Best Car Seats in 2017
Choosing the best car seat for your infant, baby, or toddler. Of all the purchases you make for your baby a car seat is one of the most significant and you'll need to obtain a completely safe and comfortable fit. Every car seat we rate is put through careful evaluations. Our guide will give you expert knowledge to help you choose the best car seat for your baby.
Lots of expectant parents are really surprised by all the car seat details. Car seat laws have come a long way since we were young. Your child will probably be in a car seat until his/her seven or eight years of age. Now children have to be in boosters until they're tall enough for the seat belt to fit them at the right height.
You can use a car seat from the day you take your newborn baby home from the hospital.

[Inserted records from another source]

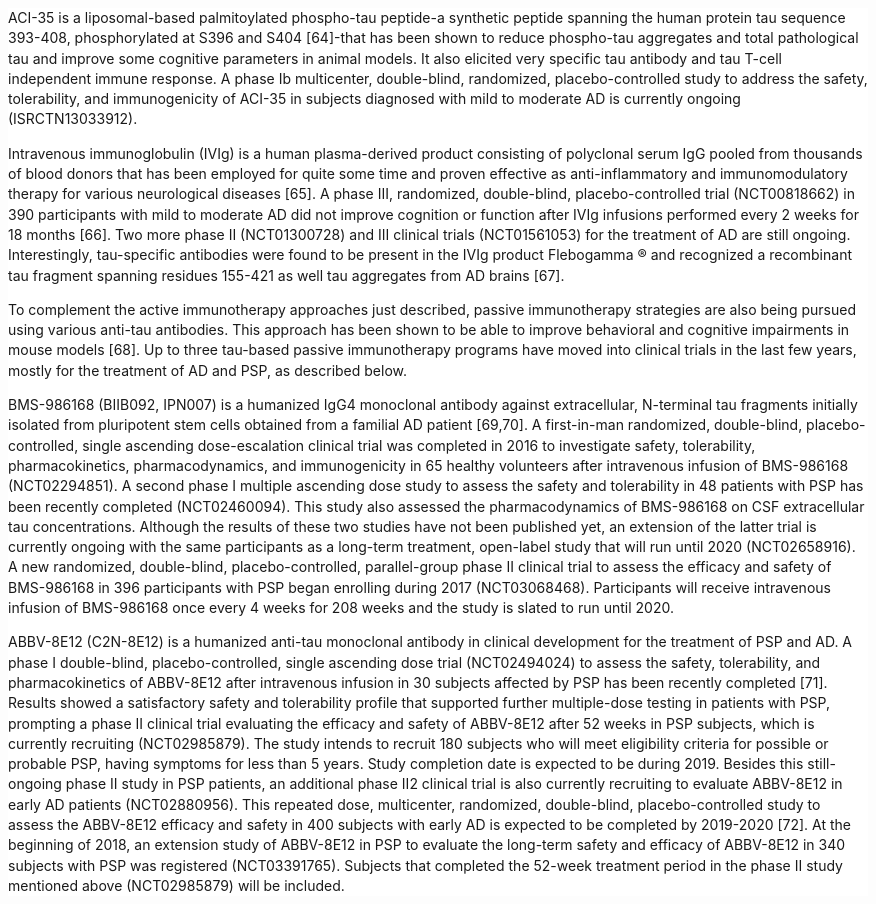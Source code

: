 ACI-35 is a liposomal-based palmitoylated phospho-tau peptide-a synthetic peptide spanning the human protein tau sequence 393-408, phosphorylated at S396 and S404 [64]-that has been shown to reduce phospho-tau aggregates and total pathological tau and improve some cognitive parameters in animal models. It also elicited very specific tau antibody and tau T-cell independent immune response. A phase Ib multicenter, double-blind, randomized, placebo-controlled study to address the safety, tolerability, and immunogenicity of ACI-35 in subjects diagnosed with mild to moderate AD is currently ongoing (ISRCTN13033912).

Intravenous immunoglobulin (IVIg) is a human plasma-derived product consisting of polyclonal serum IgG pooled from thousands of blood donors that has been employed for quite some time and proven effective as anti-inflammatory and immunomodulatory therapy for various neurological diseases [65]. A phase III, randomized, double-blind, placebo-controlled trial (NCT00818662) in 390 participants with mild to moderate AD did not improve cognition or function after IVIg infusions performed every 2 weeks for 18 months [66]. Two more phase II (NCT01300728) and III clinical trials (NCT01561053) for the treatment of AD are still ongoing. Interestingly, tau-specific antibodies were found to be present in the IVIg product Flebogamma ® and recognized a recombinant tau fragment spanning residues 155-421 as well tau aggregates from AD brains [67].

To complement the active immunotherapy approaches just described, passive immunotherapy strategies are also being pursued using various anti-tau antibodies. This approach has been shown to be able to improve behavioral and cognitive impairments in mouse models [68]. Up to three tau-based passive immunotherapy programs have moved into clinical trials in the last few years, mostly for the treatment of AD and PSP, as described below.

BMS-986168 (BIIB092, IPN007) is a humanized IgG4 monoclonal antibody against extracellular, N-terminal tau fragments initially isolated from pluripotent stem cells obtained from a familial AD patient [69,70]. A first-in-man randomized, double-blind, placebo-controlled, single ascending dose-escalation clinical trial was completed in 2016 to investigate safety, tolerability, pharmacokinetics, pharmacodynamics, and immunogenicity in 65 healthy volunteers after intravenous infusion of BMS-986168 (NCT02294851). A second phase I multiple ascending dose study to assess the safety and tolerability in 48 patients with PSP has been recently completed (NCT02460094). This study also assessed the pharmacodynamics of BMS-986168 on CSF extracellular tau concentrations. Although the results of these two studies have not been published yet, an extension of the latter trial is currently ongoing with the same participants as a long-term treatment, open-label study that will run until 2020 (NCT02658916). A new randomized, double-blind, placebo-controlled, parallel-group phase II clinical trial to assess the efficacy and safety of BMS-986168 in 396 participants with PSP began enrolling during 2017 (NCT03068468). Participants will receive intravenous infusion of BMS-986168 once every 4 weeks for 208 weeks and the study is slated to run until 2020.

ABBV-8E12 (C2N-8E12) is a humanized anti-tau monoclonal antibody in clinical development for the treatment of PSP and AD. A phase I double-blind, placebo-controlled, single ascending dose trial (NCT02494024) to assess the safety, tolerability, and pharmacokinetics of ABBV-8E12 after intravenous infusion in 30 subjects affected by PSP has been recently completed [71]. Results showed a satisfactory safety and tolerability profile that supported further multiple-dose testing in patients with PSP, prompting a phase II clinical trial evaluating the efficacy and safety of ABBV-8E12 after 52 weeks in PSP subjects, which is currently recruiting (NCT02985879). The study intends to recruit 180 subjects who will meet eligibility criteria for possible or probable PSP, having symptoms for less than 5 years. Study completion date is expected to be during 2019. Besides this still-ongoing phase II study in PSP patients, an additional phase II2 clinical trial is also currently recruiting to evaluate ABBV-8E12 in early AD patients (NCT02880956). This repeated dose, multicenter, randomized, double-blind, placebo-controlled study to assess the ABBV-8E12 efficacy and safety in 400 subjects with early AD is expected to be completed by 2019-2020 [72]. At the beginning of 2018, an extension study of ABBV-8E12 in PSP to evaluate the long-term safety and efficacy of ABBV-8E12 in 340 subjects with PSP was registered (NCT03391765). Subjects that completed the 52-week treatment period in the phase II study mentioned above (NCT02985879) will be included.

The first thing that's important when selecting a car seat is to make sure that it will be appropriate for whatever size baby you take from the hospital. About half of the infant car seats which are also known as rear-facing only seats start at 5 pounds.
Ironically, most of the seats that start at 4 pounds also have a higher weight limit than the ones that start at 5 pounds. At least 10% of babies leave the hospital weighing less than 5 pounds. Therefore it's often a good idea when you purchase a car seat to get one that starts at 4 pounds.

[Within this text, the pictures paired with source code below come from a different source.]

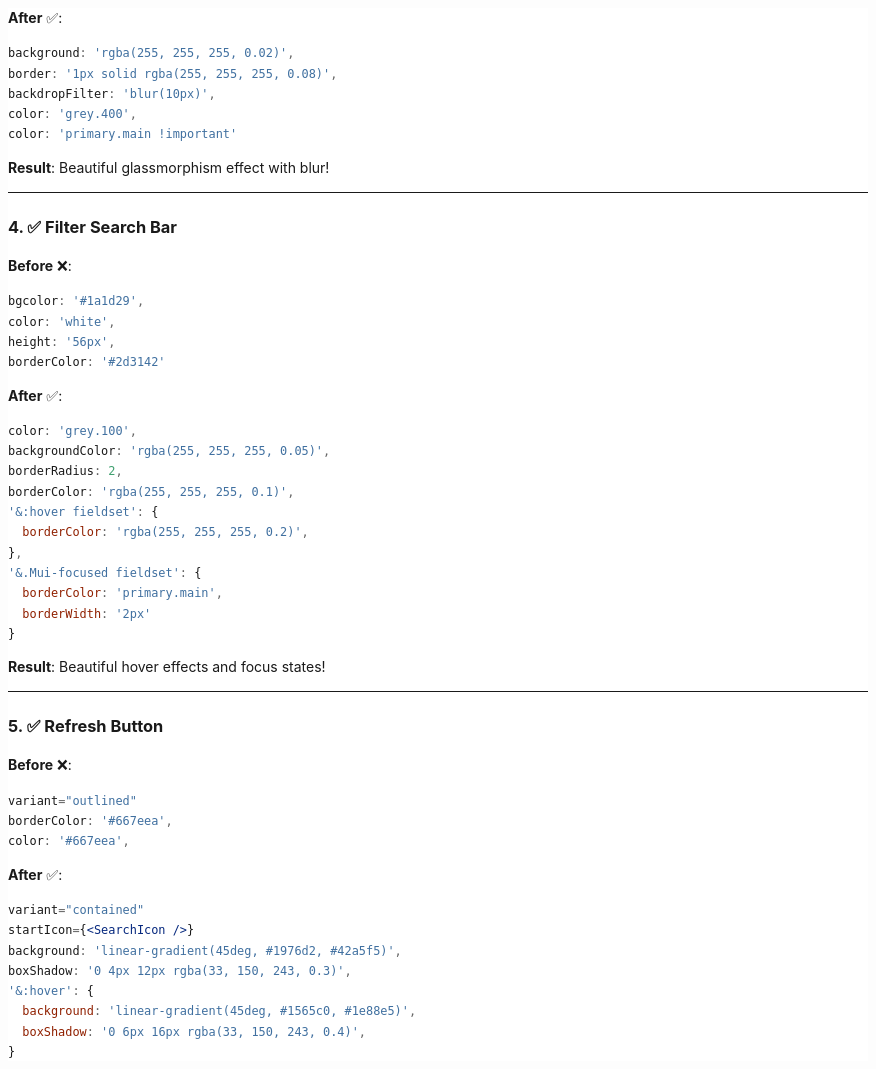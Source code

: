 **After** ✅:
```jsx
background: 'rgba(255, 255, 255, 0.02)',
border: '1px solid rgba(255, 255, 255, 0.08)',
backdropFilter: 'blur(10px)',
color: 'grey.400',
color: 'primary.main !important'
```

**Result**: Beautiful glassmorphism effect with blur!

---

### 4. ✅ **Filter Search Bar**
**Before** ❌:
```jsx
bgcolor: '#1a1d29',
color: 'white',
height: '56px',
borderColor: '#2d3142'
```

**After** ✅:
```jsx
color: 'grey.100',
backgroundColor: 'rgba(255, 255, 255, 0.05)',
borderRadius: 2,
borderColor: 'rgba(255, 255, 255, 0.1)',
'&:hover fieldset': {
  borderColor: 'rgba(255, 255, 255, 0.2)',
},
'&.Mui-focused fieldset': {
  borderColor: 'primary.main',
  borderWidth: '2px'
}
```

**Result**: Beautiful hover effects and focus states!

---

### 5. ✅ **Refresh Button**
**Before** ❌:
```jsx
variant="outlined"
borderColor: '#667eea',
color: '#667eea',
```

**After** ✅:
```jsx
variant="contained"
startIcon={<SearchIcon />}
background: 'linear-gradient(45deg, #1976d2, #42a5f5)',
boxShadow: '0 4px 12px rgba(33, 150, 243, 0.3)',
'&:hover': {
  background: 'linear-gradient(45deg, #1565c0, #1e88e5)',
  boxShadow: '0 6px 16px rgba(33, 150, 243, 0.4)',
}
```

This way whether you take home a baby that weighs 4, 6, 8, or 10 pounds you won't have to worry that the car seat will not be of an appropriate size.
All newborn babies must remain rear-facing until their first birthday.
CAR SEAT TYPES
Convertible Car Seats
A convertible seat is the next step after your child grows out of infancy or until his/her first birthday.
Booster Car Seats
When your child reaches the weight and height limit of the seat harness system, it's time for a booster seat.
Scientific research shows that almost 80% of car seats are poorly or incorrectly installed. Keep in mind that a car seat leaves the baby in vulnerable circumstances.
INFANT CAR SEATS
A rear-facing only infant seat will likely be the first car seat you buy for your baby. Always install these seats rear facing. These seats have a base that stays installed in your car and a removable carrier that will let you move the baby in and out of the car without disturbing its sleep. Some types of car seats won't accommodate newborns.
Infant car seats are designed for the youngest babies and typically provide the best fit for them. Infant car seats typically take the weight of 22 to 35 pounds. Most have height limits of 32 inches or less. It's likely that your baby will be too tall for his seat before reaching the weight limit.
A child is too tall when s/he exceeds the seat height limit or his/her head is less than one inch from the top of the carrier shell.
CONVERTIBLE CAR SEATS
A convertible car seat is the next step after an infant car seat. Convertible car seats can be positioned either rear or forward-facing. They have a similar harness system to infant car seats with higher weight-height limits.
In some states children should remain in a rear-facing car seat until 2 years of age. When your child meets the requirements for age, weight, and height, a convertible seat can be turned around and installed in a forward facing direction until a child is ready for a booster.
The main difference between infant and convertible car seats is that an infant car seat clicks into a base in your car. You can remove the car seat from the car with the baby in it, whereas a convertible car seat will stay in your car once you install it.
Lots of parents really appreciate the advantages of being able to remove the infant car seat bucket particularly in the first year of life. You can move your baby when s/he falls asleep in the car and carry him/her into the house which can help him/her stay asleep for much longer.
BOOSTER CAR SEATS
When your child reaches the weight and height limit of his/her car seat harness system, it's time for a booster seat that uses the car’s seat belt system. Boosters come in 2 styles: high back and backless. Boosters raise a child up in the car so the seat belt can pass correctly over his/her sternum and collarbone, not the neck and low across the upper thigh area, not the abdomen.
Backless seats are easy to transport and install, but we recommend high-back boosters because they better position the shoulder belt and provide some side impact protection in a crash.
Many states have booster laws some of which require children as old as eight and as heavy as 80 pounds to use a booster.
All children under 13 should ride only in the back seat of the car.